*Given data*:

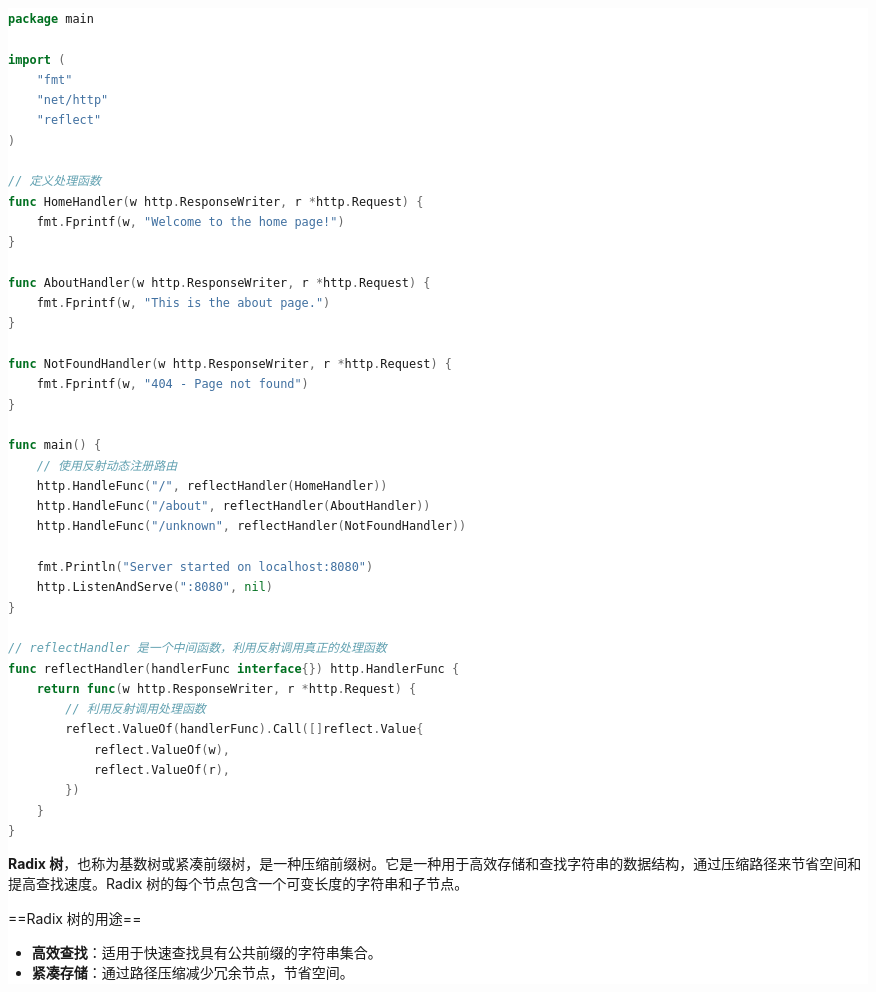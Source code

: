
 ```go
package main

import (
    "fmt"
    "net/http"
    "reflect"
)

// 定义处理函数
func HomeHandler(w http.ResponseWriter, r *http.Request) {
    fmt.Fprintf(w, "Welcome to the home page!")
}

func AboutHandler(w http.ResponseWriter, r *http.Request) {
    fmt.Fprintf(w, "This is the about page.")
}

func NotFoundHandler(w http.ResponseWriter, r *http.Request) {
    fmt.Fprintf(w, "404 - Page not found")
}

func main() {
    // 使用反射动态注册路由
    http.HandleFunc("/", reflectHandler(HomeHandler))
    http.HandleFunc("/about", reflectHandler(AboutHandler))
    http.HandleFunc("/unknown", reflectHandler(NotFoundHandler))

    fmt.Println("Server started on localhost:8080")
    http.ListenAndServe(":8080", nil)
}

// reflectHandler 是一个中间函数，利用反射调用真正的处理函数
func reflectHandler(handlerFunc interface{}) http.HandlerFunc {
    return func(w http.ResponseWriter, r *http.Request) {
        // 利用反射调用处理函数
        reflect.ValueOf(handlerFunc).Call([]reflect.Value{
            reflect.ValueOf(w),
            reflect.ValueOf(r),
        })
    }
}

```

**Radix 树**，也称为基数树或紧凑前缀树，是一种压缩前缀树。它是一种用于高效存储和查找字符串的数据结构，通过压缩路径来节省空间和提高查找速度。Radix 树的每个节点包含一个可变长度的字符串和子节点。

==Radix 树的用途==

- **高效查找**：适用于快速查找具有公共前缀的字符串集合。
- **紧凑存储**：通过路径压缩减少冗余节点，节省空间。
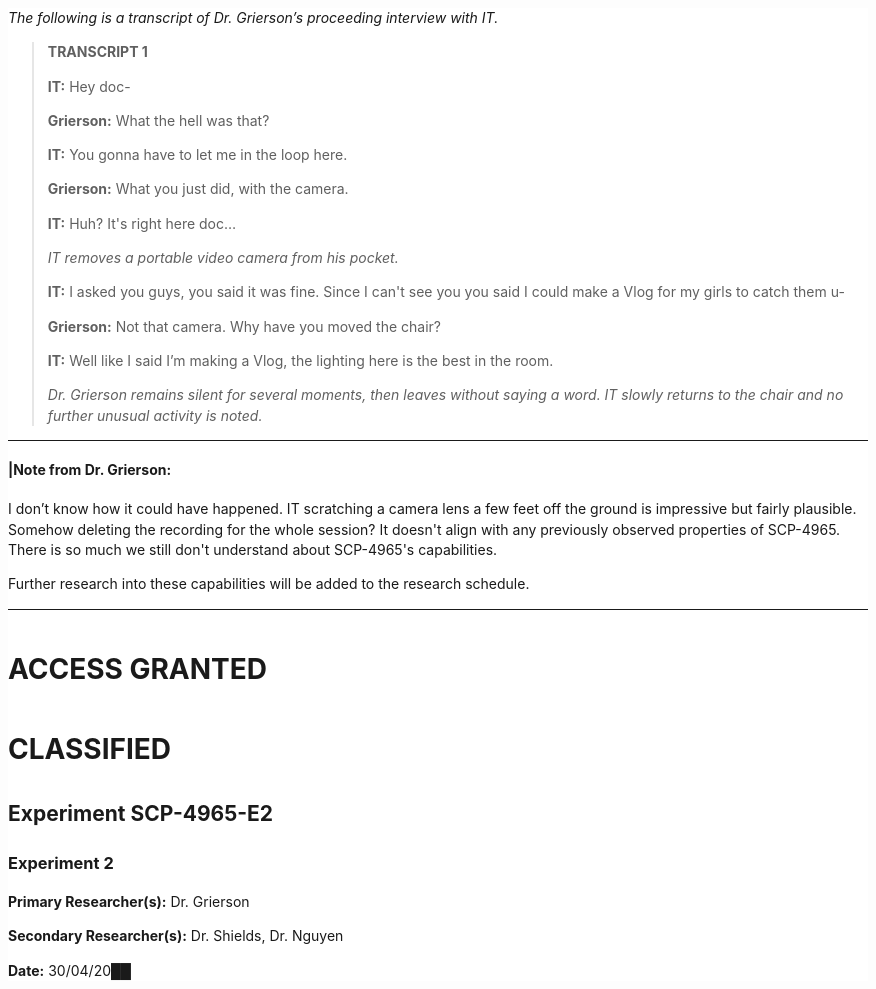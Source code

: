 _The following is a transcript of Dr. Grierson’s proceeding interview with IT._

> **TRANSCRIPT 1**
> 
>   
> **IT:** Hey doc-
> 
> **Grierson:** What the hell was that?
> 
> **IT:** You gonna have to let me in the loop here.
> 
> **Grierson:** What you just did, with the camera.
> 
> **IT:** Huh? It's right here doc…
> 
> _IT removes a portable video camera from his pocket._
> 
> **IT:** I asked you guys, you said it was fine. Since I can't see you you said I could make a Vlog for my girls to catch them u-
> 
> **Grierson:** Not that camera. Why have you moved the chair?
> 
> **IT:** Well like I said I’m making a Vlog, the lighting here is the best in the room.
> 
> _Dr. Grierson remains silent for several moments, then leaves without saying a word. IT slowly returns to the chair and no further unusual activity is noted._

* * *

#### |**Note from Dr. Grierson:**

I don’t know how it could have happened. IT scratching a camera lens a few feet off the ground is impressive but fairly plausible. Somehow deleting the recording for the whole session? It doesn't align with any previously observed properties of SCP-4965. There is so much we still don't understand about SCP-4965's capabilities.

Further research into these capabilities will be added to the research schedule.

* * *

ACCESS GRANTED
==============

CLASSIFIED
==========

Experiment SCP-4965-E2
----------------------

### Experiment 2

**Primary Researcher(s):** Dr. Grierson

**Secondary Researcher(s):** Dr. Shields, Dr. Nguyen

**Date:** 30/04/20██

*Directions*:
This exercise needs every entry retyped exactly, with the pictures removed.

*Response for this exercise*:
Source code

:
 ```go
package main

import (
    "fmt"
    "net/http"
    "reflect"
)

// 定义处理函数
func HomeHandler(w http.ResponseWriter, r *http.Request) {
    fmt.Fprintf(w, "Welcome to the home page!")
}

func AboutHandler(w http.ResponseWriter, r *http.Request) {
    fmt.Fprintf(w, "This is the about page.")
}

func NotFoundHandler(w http.ResponseWriter, r *http.Request) {
    fmt.Fprintf(w, "404 - Page not found")
}

func main() {
    // 使用反射动态注册路由
    http.HandleFunc("/", reflectHandler(HomeHandler))
    http.HandleFunc("/about", reflectHandler(AboutHandler))
    http.HandleFunc("/unknown", reflectHandler(NotFoundHandler))

    fmt.Println("Server started on localhost:8080")
    http.ListenAndServe(":8080", nil)
}

// reflectHandler 是一个中间函数，利用反射调用真正的处理函数
func reflectHandler(handlerFunc interface{}) http.HandlerFunc {
    return func(w http.ResponseWriter, r *http.Request) {
        // 利用反射调用处理函数
        reflect.ValueOf(handlerFunc).Call([]reflect.Value{
            reflect.ValueOf(w),
            reflect.ValueOf(r),
        })
    }
}

```

**Radix 树**，也称为基数树或紧凑前缀树，是一种压缩前缀树。它是一种用于高效存储和查找字符串的数据结构，通过压缩路径来节省空间和提高查找速度。Radix 树的每个节点包含一个可变长度的字符串和子节点。

==Radix 树的用途==

- **高效查找**：适用于快速查找具有公共前缀的字符串集合。
- **紧凑存储**：通过路径压缩减少冗余节点，节省空间。
Source code

: _The following is a transcript of Dr. Grierson’s proceeding interview with IT._

> **TRANSCRIPT 1**
> 
>   
> **IT:** Hey doc-
> 
> **Grierson:** What the hell was that?
> 
> **IT:** You gonna have to let me in the loop here.
> 
> **Grierson:** What you just did, with the camera.
> 
> **IT:** Huh? It's right here doc…
> 
> _IT removes a portable video camera from his pocket._
> 
> **IT:** I asked you guys, you said it was fine. Since I can't see you you said I could make a Vlog for my girls to catch them u-
> 
> **Grierson:** Not that camera. Why have you moved the chair?
> 
> **IT:** Well like I said I’m making a Vlog, the lighting here is the best in the room.
> 
> _Dr. Grierson remains silent for several moments, then leaves without saying a word. IT slowly returns to the chair and no further unusual activity is noted._

* * *

#### |**Note from Dr. Grierson:**

I don’t know how it could have happened. IT scratching a camera lens a few feet off the ground is impressive but fairly plausible. Somehow deleting the recording for the whole session? It doesn't align with any previously observed properties of SCP-4965. There is so much we still don't understand about SCP-4965's capabilities.

Further research into these capabilities will be added to the research schedule.

* * *

ACCESS GRANTED
==============

CLASSIFIED
==========

Experiment SCP-4965-E2
----------------------

### Experiment 2

**Primary Researcher(s):** Dr. Grierson

**Secondary Researcher(s):** Dr. Shields, Dr. Nguyen

**Date:** 30/04/20██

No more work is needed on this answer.